Las piezas ‘de conversación’ en las grandes galerías integran a los visitantes como si lo broncíneo cobrara vida o nuestras miradas estuvieran a punto de petrificarse. Mentalmente coloco esas obras en donde podrían haber intensificado su sentido: cerca del gabinete de pintura de Leopoldo Guillermo pintado por Teniers.
Las ‘historias’ de Juan Muñoz reformulan el Museo como una ‘cámara de las maravillas’ en las que unas escalares sirven para que un acróbata, en cita directa de un cuadro de Degas, esté suspendido en el aire sujetándose, literalmente, con los dientes. Otro personaje cuelga cabeza abajo sin que podamos determinar si asistimos a una cruel tortura o un divertimento extrañísimo.

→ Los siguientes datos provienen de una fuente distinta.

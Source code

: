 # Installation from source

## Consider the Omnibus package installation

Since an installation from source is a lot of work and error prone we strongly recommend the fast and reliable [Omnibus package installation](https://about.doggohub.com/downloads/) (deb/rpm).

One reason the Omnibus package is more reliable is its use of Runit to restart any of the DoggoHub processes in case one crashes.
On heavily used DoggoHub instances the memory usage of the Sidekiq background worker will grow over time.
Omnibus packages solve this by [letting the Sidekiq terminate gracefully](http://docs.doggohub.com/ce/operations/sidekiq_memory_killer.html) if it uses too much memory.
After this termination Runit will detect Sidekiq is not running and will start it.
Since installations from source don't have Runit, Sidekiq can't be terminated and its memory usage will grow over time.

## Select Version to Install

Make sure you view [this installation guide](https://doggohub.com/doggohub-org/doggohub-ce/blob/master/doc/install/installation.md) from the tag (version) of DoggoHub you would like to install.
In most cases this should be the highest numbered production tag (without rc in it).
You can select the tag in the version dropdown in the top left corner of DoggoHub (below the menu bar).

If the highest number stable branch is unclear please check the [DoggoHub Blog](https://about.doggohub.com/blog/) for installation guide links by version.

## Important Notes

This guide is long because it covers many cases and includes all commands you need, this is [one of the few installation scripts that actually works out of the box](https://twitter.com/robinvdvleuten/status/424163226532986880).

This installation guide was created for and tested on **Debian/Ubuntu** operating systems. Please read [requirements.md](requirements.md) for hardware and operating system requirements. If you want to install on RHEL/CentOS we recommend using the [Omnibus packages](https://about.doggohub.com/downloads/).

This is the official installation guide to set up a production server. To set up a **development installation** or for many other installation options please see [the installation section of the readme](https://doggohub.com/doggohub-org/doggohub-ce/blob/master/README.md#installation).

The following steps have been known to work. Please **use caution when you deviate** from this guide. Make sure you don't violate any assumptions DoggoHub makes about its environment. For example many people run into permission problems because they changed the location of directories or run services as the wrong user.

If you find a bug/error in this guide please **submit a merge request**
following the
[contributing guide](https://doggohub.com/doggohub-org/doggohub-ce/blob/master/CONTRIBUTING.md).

Recuerdo otra conversación obsesiva en la que me ilustró sobre la rareza del trinquete valenciano, ese juego de pelota con escaleras y ‘dau’, en el que los rebotes y sus trayectorias son ‘endemoniados’. Ante mi perplejidad me hizo saber que esas incidencias inesperadas eran lo que le interesaba producir en los espectadores, cuando lo cotidiano se vuelve imprevisto. Recorrer de nuevo los espacios manieristas de Juan Muñoz supone disfrutar de lo enigmático, volver a pensar ‘el lugar inquietante del hombre’.

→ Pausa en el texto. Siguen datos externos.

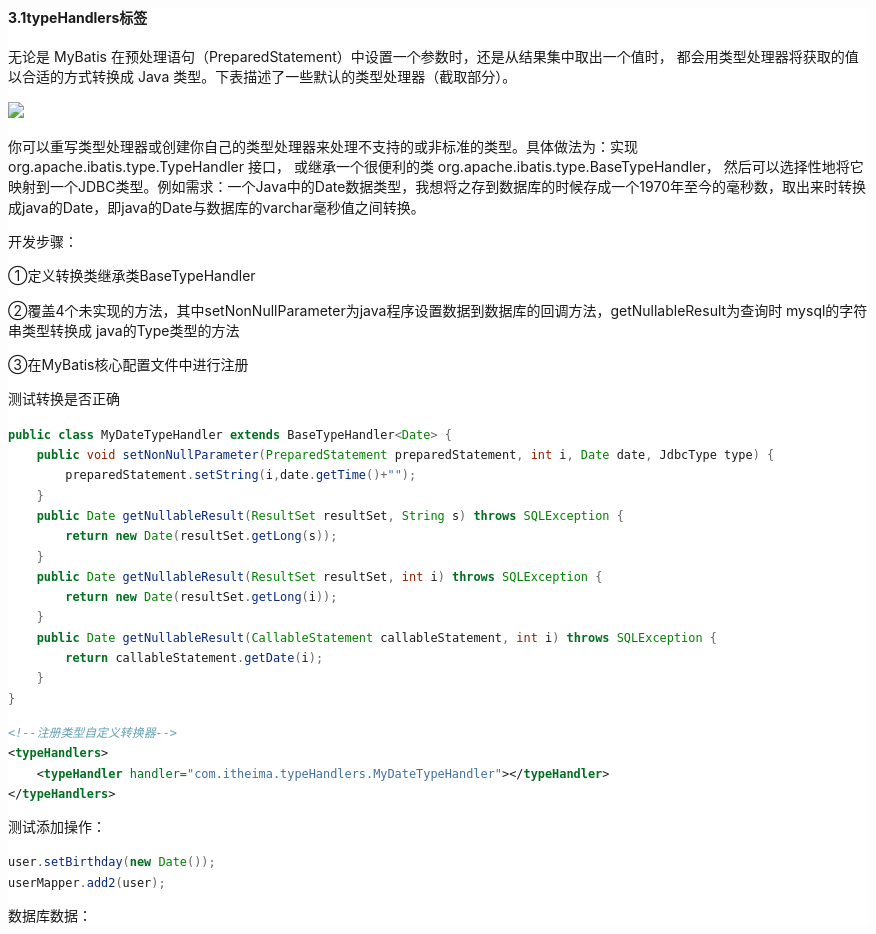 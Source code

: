 #### 3.1typeHandlers标签

无论是 MyBatis 在预处理语句（PreparedStatement）中设置一个参数时，还是从结果集中取出一个值时， 都会用类型处理器将获取的值以合适的方式转换成 Java 类型。下表描述了一些默认的类型处理器（截取部分）。

 ![](F:/teach_resources/java/%25E9%25BB%2591%25E9%25A9%25AC2020JAVA/%25E7%25AC%2594%25E8%25AE%25B0/%25E5%25B0%25B1%25E4%25B8%259A%25E7%258F%25AD2.1%25E7%25AC%2594%25E8%25AE%25B0%25E6%25BA%2590%25E7%25A0%2581-%25E5%258E%258B%25E7%25BC%25A9%25E7%2589%2588/%25E9%2598%25B6%25E6%25AE%25B53%25EF%25BC%259A%25E4%25BC%259A%25E5%2591%2598%25E7%2589%2588(2.1)-%25E4%25B8%25BB%25E6%25B5%2581%25E6%25A1%2586%25E6%259E%25B6/3-4%2520%25E5%25B0%25B1%25E4%25B8%259A%25E8%25AF%25BE(2.1)-Mybatis/02-Mybatis%25E7%259A%2584dao%25E5%25B1%2582%25E5%25AE%259E%25E7%258E%25B0%25E5%258E%259F%25E7%2590%2586/%25E7%25AC%2594%25E8%25AE%25B0/img/%25E5%259B%25BE%25E7%2589%25876.png)

你可以重写类型处理器或创建你自己的类型处理器来处理不支持的或非标准的类型。具体做法为：实现 org.apache.ibatis.type.TypeHandler 接口， 或继承一个很便利的类 org.apache.ibatis.type.BaseTypeHandler， 然后可以选择性地将它映射到一个JDBC类型。例如需求：一个Java中的Date数据类型，我想将之存到数据库的时候存成一个1970年至今的毫秒数，取出来时转换成java的Date，即java的Date与数据库的varchar毫秒值之间转换。

开发步骤：

①定义转换类继承类BaseTypeHandler<T>

②覆盖4个未实现的方法，其中setNonNullParameter为java程序设置数据到数据库的回调方法，getNullableResult为查询时 mysql的字符串类型转换成 java的Type类型的方法

③在MyBatis核心配置文件中进行注册

测试转换是否正确

```java
public class MyDateTypeHandler extends BaseTypeHandler<Date> {
    public void setNonNullParameter(PreparedStatement preparedStatement, int i, Date date, JdbcType type) {
        preparedStatement.setString(i,date.getTime()+"");
    }
    public Date getNullableResult(ResultSet resultSet, String s) throws SQLException {
        return new Date(resultSet.getLong(s));
    }
    public Date getNullableResult(ResultSet resultSet, int i) throws SQLException {
        return new Date(resultSet.getLong(i));
    }
    public Date getNullableResult(CallableStatement callableStatement, int i) throws SQLException {
        return callableStatement.getDate(i);
    }
}
```



```xml
<!--注册类型自定义转换器-->
<typeHandlers>
    <typeHandler handler="com.itheima.typeHandlers.MyDateTypeHandler"></typeHandler>
</typeHandlers>
```

测试添加操作：

```java
user.setBirthday(new Date());
userMapper.add2(user);
```

数据库数据：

Juan Muñoz: ‘Historias de Arte’
Museo del Prado. Madrid. Pasel del Prado, s/n. Comisario: Vicente Todolí. Hasta el 8 de marzo de 2026. Cinco estrellas.

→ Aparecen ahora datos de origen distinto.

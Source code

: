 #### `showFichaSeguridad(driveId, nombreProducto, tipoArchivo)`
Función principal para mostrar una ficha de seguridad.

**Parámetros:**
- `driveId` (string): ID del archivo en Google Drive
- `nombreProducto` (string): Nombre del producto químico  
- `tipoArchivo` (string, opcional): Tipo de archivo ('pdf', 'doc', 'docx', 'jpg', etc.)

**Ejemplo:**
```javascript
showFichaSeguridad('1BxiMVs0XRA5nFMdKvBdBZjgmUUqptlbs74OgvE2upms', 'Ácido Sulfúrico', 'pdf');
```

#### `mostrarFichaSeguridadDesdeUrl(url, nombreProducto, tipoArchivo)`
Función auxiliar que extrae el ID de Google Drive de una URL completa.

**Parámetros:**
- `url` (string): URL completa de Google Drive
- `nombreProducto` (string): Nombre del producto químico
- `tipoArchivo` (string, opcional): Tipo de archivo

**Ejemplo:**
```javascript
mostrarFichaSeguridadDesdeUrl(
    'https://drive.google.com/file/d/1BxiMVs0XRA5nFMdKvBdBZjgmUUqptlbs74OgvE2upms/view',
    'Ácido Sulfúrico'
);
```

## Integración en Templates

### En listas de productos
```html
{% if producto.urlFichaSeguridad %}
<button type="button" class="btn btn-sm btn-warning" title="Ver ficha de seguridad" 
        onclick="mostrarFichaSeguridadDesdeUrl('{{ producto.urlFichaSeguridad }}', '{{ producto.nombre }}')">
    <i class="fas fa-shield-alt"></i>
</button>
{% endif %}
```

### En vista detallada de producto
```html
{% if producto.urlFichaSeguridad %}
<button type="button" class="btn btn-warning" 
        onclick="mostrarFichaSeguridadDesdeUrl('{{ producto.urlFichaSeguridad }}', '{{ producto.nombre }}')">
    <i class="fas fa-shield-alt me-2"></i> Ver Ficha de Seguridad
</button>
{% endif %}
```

En la entrada del Museo, en unas gradas metálicas, están sentados y riéndose unos ‘personajes’ de semblantes orientales. Algunos se acaban de caer estrepitosamente y, a pesar de todo, parece que siguen disfrutando de lo lindo. Puede que esas ‘figuraciones’ reflejen la condición absurda de la existencia o sean un sarcasmo para soportar la inevitable lógica de lo peor. Nos incitan a estudiar los ángulos de la carambola feliz, las perspectivas de Juan Muñoz que renace en un Museo que tanto le inspiró.